見に行きたい気持ちもあったけれど、残念ながら僕は行けないのだ。
「すいませんレギー先輩。今日は先約が入ってるんです」
僕がそう断ると、レギー先輩だけではなく大星達他の面子まで驚いていた。
「も、もしかして朧さんが私達以外の誰かとデートを!?」
「私達もいるのに、まだ他の女を求めるなんて……とうとう本性を現したね」
「お、オレがいない間に一体何があったんだ!?」
「あぁいや、別にデートってわけじゃないんですけど」
デートではない、と僕は慌てて否定したけれど……僕達が校門まで辿り着くと、校門の外には黒い高級車が停まっていて、その前で長い銀髪のハーフアップを青いリボンで留めた少女が笑顔で手を振っていた。
「お待ちしておりました、烏夜先輩」
そう、先約というのはベガのことだ。
うん、デートではないって否定したけれど完全にデートの待ち合わせみたいになってるね、これ。弁明の術を失った僕に対し、大星達は疑いの目を向けていた。

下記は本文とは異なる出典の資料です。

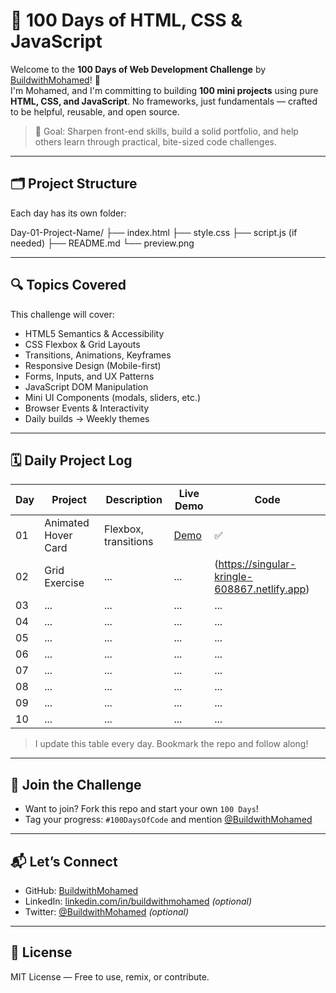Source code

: # 💯 100 Days of HTML, CSS & JavaScript

Welcome to the **100 Days of Web Development Challenge** by [BuildwithMohamed](https://github.com/BuildwithMohamed)! 🚀  
I'm Mohamed, and I'm committing to building **100 mini projects** using pure **HTML, CSS, and JavaScript**. No frameworks, just fundamentals — crafted to be helpful, reusable, and open source.

> 🎯 Goal: Sharpen front-end skills, build a solid portfolio, and help others learn through practical, bite-sized code challenges.

---

## 🗂 Project Structure

Each day has its own folder:

Day-01-Project-Name/
├── index.html
├── style.css
├── script.js (if needed)
├── README.md
└── preview.png


---

## 🔍 Topics Covered

This challenge will cover:

- HTML5 Semantics & Accessibility
- CSS Flexbox & Grid Layouts
- Transitions, Animations, Keyframes
- Responsive Design (Mobile-first)
- Forms, Inputs, and UX Patterns
- JavaScript DOM Manipulation
- Mini UI Components (modals, sliders, etc.)
- Browser Events & Interactivity
- Daily builds → Weekly themes

---

## 🗓 Daily Project Log

| Day | Project | Description | Live Demo | Code |
|-----|---------|-------------|------------|------|
| 01  | Animated Hover Card | Flexbox, transitions | [Demo](https://buildwithmohamed.github.io/100-Days-Web-Challenge-/) | ✅ |
| 02  | Grid Exercise    | ...         | ...        | (https://singular-kringle-608867.netlify.app)  |
| 03  | ...     | ...         | ...        | ...  |
| 04  | ...     | ...         | ...        | ...  |
| 05  | ...     | ...         | ...        | ...  |
| 06  | ...     | ...         | ...        | ...  |
| 07  | ...     | ...         | ...        | ...  |
| 08  | ...     | ...         | ...        | ...  |
| 09  | ...     | ...         | ...        | ...  |
| 10  | ...     | ...         | ...        | ...  |



> I update this table every day. Bookmark the repo and follow along!

---

## 📢 Join the Challenge

- Want to join? Fork this repo and start your own `100 Days`!
- Tag your progress: `#100DaysOfCode` and mention [@BuildwithMohamed](https://github.com/BuildwithMohamed)

---

## 📬 Let’s Connect

- GitHub: [BuildwithMohamed](https://github.com/BuildwithMohamed)
- LinkedIn: [linkedin.com/in/buildwithmohamed](https://linkedin.com/in/buildwithmohamed) *(optional)*
- Twitter: [@BuildwithMohamed](https://twitter.com/BuildwithMohamed) *(optional)*

---

## 📄 License

MIT License — Free to use, remix, or contribute.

「朧……お前は確かにハーレムを作り上げたいと豪語していたが、あまりにも節操なし過ぎないか?」
「朧っち、年下も好みだったんだね」
「でも私達の同志が増えたみたいでとても嬉しいです」
「前々から怪しいとは思ってたけど、まぁしょうがないね」
「わかったよ朧。映画は今度にしようぜ」
大星と美空はもう節操なくハーレムを広げていく僕に引いていたけれど、朧ハーレムという謎サークルのメンバーであるスピカ、ムギ、レギー先輩の三人の反応は意外とあっさりしていた。

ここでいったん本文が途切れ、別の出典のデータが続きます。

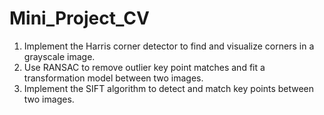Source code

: # Mini_Project_CV
1. Implement the Harris corner detector to find and visualize corners in a grayscale image.
2.  Use RANSAC to remove outlier key point matches and fit a transformation model between two images.
3.   Implement the SIFT algorithm to detect and match key points between two images.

そんな三人に対し、ベガは一礼した後笑顔で口を開いた。
「すみません先輩方。今日は私が烏夜先輩をいただきますね」
「いただきますってそういう……」
「曲解が過ぎる」
「烏夜先輩。ついでですし帰りに私達の家へ寄っていきませんか?」
「本当にお持ち帰りする気だ!?」
僕はしょっちゅう琴ヶ岡邸に上がりこませていただいてるから、今日何か特別なことが起きるわけではないだろうけど、僕は校門前に停まっていた琴ヶ岡邸の高級車に乗り込んで、ワキアが入院している葉室総合病院へと向かった。